▶ What you need to do: Using the entries below, write out the line with "из командной строки", the line with "- после успешного", and every line in between, exactly as each is written.

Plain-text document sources
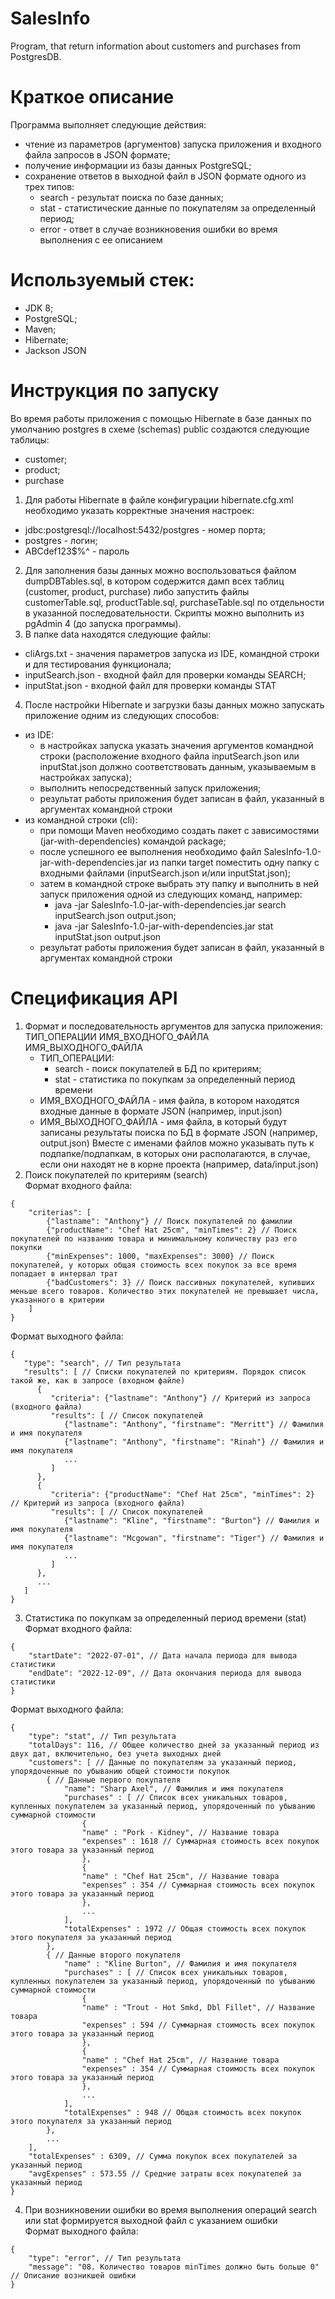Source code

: # SalesInfo
Program, that return information about customers and purchases from PostgresDB.

# Краткое описание
Программа выполняет следующие действия:
* чтение из параметров (аргументов) запуска приложения и входного файла запросов в JSON формате;
* получение информации из базы данных PostgreSQL;
* сохранение ответов в выходной файл в JSON формате одного из трех типов:
    - search - результат поиска по базе данных;
    - stat - статистические данные по покупателям за определенный период;
    - error - ответ в случае возникновения ошибки во время выполнения с ее описанием

# Используемый стек:
* JDK 8;
* PostgreSQL;
* Maven;
* Hibernate;
* Jackson JSON

# Инструкция по запуску

Во время работы приложения с помощью Hibernate в базе данных по умолчанию postgres в схеме (schemas) public
создаются следующие таблицы:
* customer;
* product;
* purchase

1. Для работы Hibernate в файле конфигурации hibernate.cfg.xml необходимо указать корректные
значения настроек:
* <property name="connection.url">jdbc:postgresql://localhost:5432/postgres</property> - номер порта;
* <property name="connection.username">postgres</property> - логин;
* <property name="connection.password">ABCdef123$%^</property> - пароль
2. Для заполнения базы данных можно воспользоваться файлом dumpDBTables.sql, в котором содержится дамп
всех таблиц (customer, product, purchase) либо запустить файлы customerTable.sql, productTable.sql, purchaseTable.sql 
по отдельности в указанной последовательности. Скрипты можно выполнить из pgAdmin 4 (до запуска программы).
3. В папке data находятся следующие файлы:
* cliArgs.txt - значения параметров запуска из IDE, командной строки и для тестирования функционала;
* inputSearch.json - входной файл для проверки команды SEARCH;
* inputStat.json - входной файл для проверки команды STAT
4. После настройки Hibernate и загрузки базы данных можно запускать приложение одним из следующих способов:
* из IDE:
    - в настройках запуска указать значения аргументов командной строки (расположение входного файла inputSearch.json 
    или inputStat.json должно соответствовать данным, указываемым в настройках запуска);
    - выполнить непосредственный запуск приложения;
    - результат работы приложения будет записан в файл, указанный в аргументах командной строки
* из командной строки (cli):
    - при помощи Maven необходимо создать пакет с зависимостями (jar-with-dependencies) командой package;
    - после успешного ее выполнения необходимо файл SalesInfo-1.0-jar-with-dependencies.jar из папки target поместить
    одну папку с входными файлами (inputSearch.json и/или inputStat.json);
    - затем в командной строке выбрать эту папку и выполнить в ней запуск приложения одной из следующих команд, например:
        * java -jar SalesInfo-1.0-jar-with-dependencies.jar search inputSearch.json output.json;
        * java -jar SalesInfo-1.0-jar-with-dependencies.jar stat inputStat.json output.json
    - результат работы приложения будет записан в файл, указанный в аргументах командной строки

# Спецификация API

1. Формат и последовательность аргументов для запуска приложения:
   ТИП_ОПЕРАЦИИ ИМЯ_ВХОДНОГО_ФАЙЛА ИМЯ_ВЫХОДНОГО_ФАЙЛА
   - ТИП_ОПЕРАЦИИ:
      * search - поиск покупателей в БД по критериям;
      * stat - статистика по покупкам за определенный период времени
   - ИМЯ_ВХОДНОГО_ФАЙЛА - имя файла, в котором находятся входные данные в формате JSON (например, input.json)
   - ИМЯ_ВЫХОДНОГО_ФАЙЛА - имя файла, в который будут записаны результаты поиска по БД в формате JSON (например, output.json)
   Вместе с именами файлов можно указывать путь к подпапке/подпапкам, в которых они располагаются, в случае, если они 
   находят не в корне проекта (например, data/input.json) 
2. Поиск покупателей по критериям (search)  
Формат входного файла:
```
{
    "criterias": [
        {"lastname": "Anthony"} // Поиск покупателей по фамилии
        {"productName": "Chef Hat 25cm", "minTimes": 2} // Поиск покупателей по названию товара и минимальному количеству раз его покупки
        {"minExpenses": 1000, "maxExpenses": 3000} // Поиск покупателей, у которых общая стоимость всех покупок за все время попадает в интервал трат
        {"badCustomers": 3} // Поиск пассивных покупателей, купивших меньше всего товаров. Количество этих покупателей не превышает числа, указанного в критерии
    ]
}
```
Формат выходного файла:
```
{
   "type": "search", // Тип результата
   "results": [ // Списки покупателей по критериям. Порядок список такой же, как в запросе (входном файле)
      {
         "criteria": {"lastname": "Anthony"} // Критерий из запроса (входного файла)
         "results": [ // Список покупателей
            {"lastname": "Anthony", "firstname": "Merritt"} // Фамилия и имя покупателя
            {"lastname": "Anthony", "firstname": "Rinah"} // Фамилия и имя покупателя
            ...
         ]  
      },
      {
         "criteria": {"productName": "Chef Hat 25cm", "minTimes": 2} // Критерий из запроса (входного файла)
         "results": [ // Список покупателей
            {"lastname": "Kline", "firstname": "Burton"} // Фамилия и имя покупателя
            {"lastname": "Mcgowan", "firstname": "Tiger"} // Фамилия и имя покупателя
            ...
         ]
      },
      ...
   ]
}
```
3. Статистика по покупкам за определенный период времени (stat)  
Формат входного файла:
```
{
    "startDate": "2022-07-01", // Дата начала периода для вывода статистики
    "endDate": "2022-12-09", // Дата окончания периода для вывода статистики
}
```
Формат выходного файла:
```
{
    "type": "stat", // Тип результата
    "totalDays": 116, // Общее количество дней за указанный период из двух дат, включительно, без учета выходных дней
    "customers": [ // Данные по покупателям за указанный период, упорядоченные по убыванию общей стоимости покупок
        { // Данные первого покупателя
            "name": "Sharp Axel", // Фамилия и имя покупателя
            "purchases" : [ // Список всех уникальных товаров, купленных покупателем за указанный период, упорядоченный по убыванию суммарной стоимости
                {
                "name" : "Pork - Kidney", // Название товара
                "expenses" : 1618 // Суммарная стоимость всех покупок этого товара за указанный период
                },
                {
                "name" : "Chef Hat 25cm", // Название товара
                "expenses" : 354 // Суммарная стоимость всех покупок этого товара за указанный период
                },
                ...
            ],
            "totalExpenses" : 1972 // Общая стоимость всех покупок этого покупателя за указанный период
        },
        { // Данные второго покупателя
            "name" : "Kline Burton", // Фамилия и имя покупателя
            "purchases" : [ // Список всех уникальных товаров, купленных покупателем за указанный период, упорядоченный по убыванию суммарной стоимости
                {
                "name" : "Trout - Hot Smkd, Dbl Fillet", // Название товара
                "expenses" : 594 // Суммарная стоимость всех покупок этого товара за указанный период
                },
                {
                "name" : "Chef Hat 25cm", // Название товара
                "expenses" : 354 // Суммарная стоимость всех покупок этого товара за указанный период
                },
                ...
            ],
            "totalExpenses" : 948 // Общая стоимость всех покупок этого покупателя за указанный период
        },
        ...
    ],
    "totalExpenses" : 6309, // Сумма покупок всех покупателей за указанный период
    "avgExpenses" : 573.55 // Средние затраты всех покупателей за указанный период
}
```
4. При возникновении ошибки во время выполнения операций search или stat формируется выходной файл с указанием ошибки  
Формат выходного файла:
```
{
    "type": "error", // Тип результата
    "message": "08. Количество товаров minTimes должно быть больше 0" // Описание возникшей ошибки
}
```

▶ Response to this exercise:
* из командной строки (cli):
    - при помощи Maven необходимо создать пакет с зависимостями (jar-with-dependencies) командой package;
    - после успешного ее выполнения необходимо файл SalesInfo-1.0-jar-with-dependencies.jar из папки target поместить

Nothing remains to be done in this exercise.